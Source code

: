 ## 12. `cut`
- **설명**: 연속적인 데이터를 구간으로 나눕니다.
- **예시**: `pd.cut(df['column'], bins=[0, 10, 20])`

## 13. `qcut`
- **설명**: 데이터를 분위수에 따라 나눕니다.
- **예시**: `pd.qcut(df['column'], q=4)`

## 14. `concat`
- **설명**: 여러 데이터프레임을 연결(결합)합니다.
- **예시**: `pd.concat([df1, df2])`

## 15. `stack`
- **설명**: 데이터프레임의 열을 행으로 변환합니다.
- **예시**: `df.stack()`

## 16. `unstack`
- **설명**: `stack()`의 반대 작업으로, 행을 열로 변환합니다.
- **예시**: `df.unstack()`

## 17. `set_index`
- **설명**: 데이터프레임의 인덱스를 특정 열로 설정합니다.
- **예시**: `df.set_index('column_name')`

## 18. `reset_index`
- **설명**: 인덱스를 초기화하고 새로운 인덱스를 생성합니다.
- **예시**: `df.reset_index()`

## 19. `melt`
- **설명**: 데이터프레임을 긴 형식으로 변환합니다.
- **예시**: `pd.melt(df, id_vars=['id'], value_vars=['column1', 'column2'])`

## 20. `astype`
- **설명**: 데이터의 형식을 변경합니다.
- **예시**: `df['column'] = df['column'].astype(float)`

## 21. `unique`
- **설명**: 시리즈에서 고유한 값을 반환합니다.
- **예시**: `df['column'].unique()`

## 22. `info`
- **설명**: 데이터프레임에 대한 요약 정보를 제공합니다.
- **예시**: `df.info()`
+===+
§ TASK DESCRIPTION:
A word-for-word transcription of the listing above is what the answer should contain.

§ WRITTEN REPLY:
Source code

: ## 12. `cut`
- **설명**: 연속적인 데이터를 구간으로 나눕니다.
- **예시**: `pd.cut(df['column'], bins=[0, 10, 20])`

## 13. `qcut`
- **설명**: 데이터를 분위수에 따라 나눕니다.
- **예시**: `pd.qcut(df['column'], q=4)`

## 14. `concat`
- **설명**: 여러 데이터프레임을 연결(결합)합니다.
- **예시**: `pd.concat([df1, df2])`

## 15. `stack`
- **설명**: 데이터프레임의 열을 행으로 변환합니다.
- **예시**: `df.stack()`

## 16. `unstack`
- **설명**: `stack()`의 반대 작업으로, 행을 열로 변환합니다.
- **예시**: `df.unstack()`

## 17. `set_index`
- **설명**: 데이터프레임의 인덱스를 특정 열로 설정합니다.
- **예시**: `df.set_index('column_name')`

## 18. `reset_index`
- **설명**: 인덱스를 초기화하고 새로운 인덱스를 생성합니다.
- **예시**: `df.reset_index()`

## 19. `melt`
- **설명**: 데이터프레임을 긴 형식으로 변환합니다.
- **예시**: `pd.melt(df, id_vars=['id'], value_vars=['column1', 'column2'])`

## 20. `astype`
- **설명**: 데이터의 형식을 변경합니다.
- **예시**: `df['column'] = df['column'].astype(float)`

## 21. `unique`
- **설명**: 시리즈에서 고유한 값을 반환합니다.
- **예시**: `df['column'].unique()`

## 22. `info`
- **설명**: 데이터프레임에 대한 요약 정보를 제공합니다.
- **예시**: `df.info()`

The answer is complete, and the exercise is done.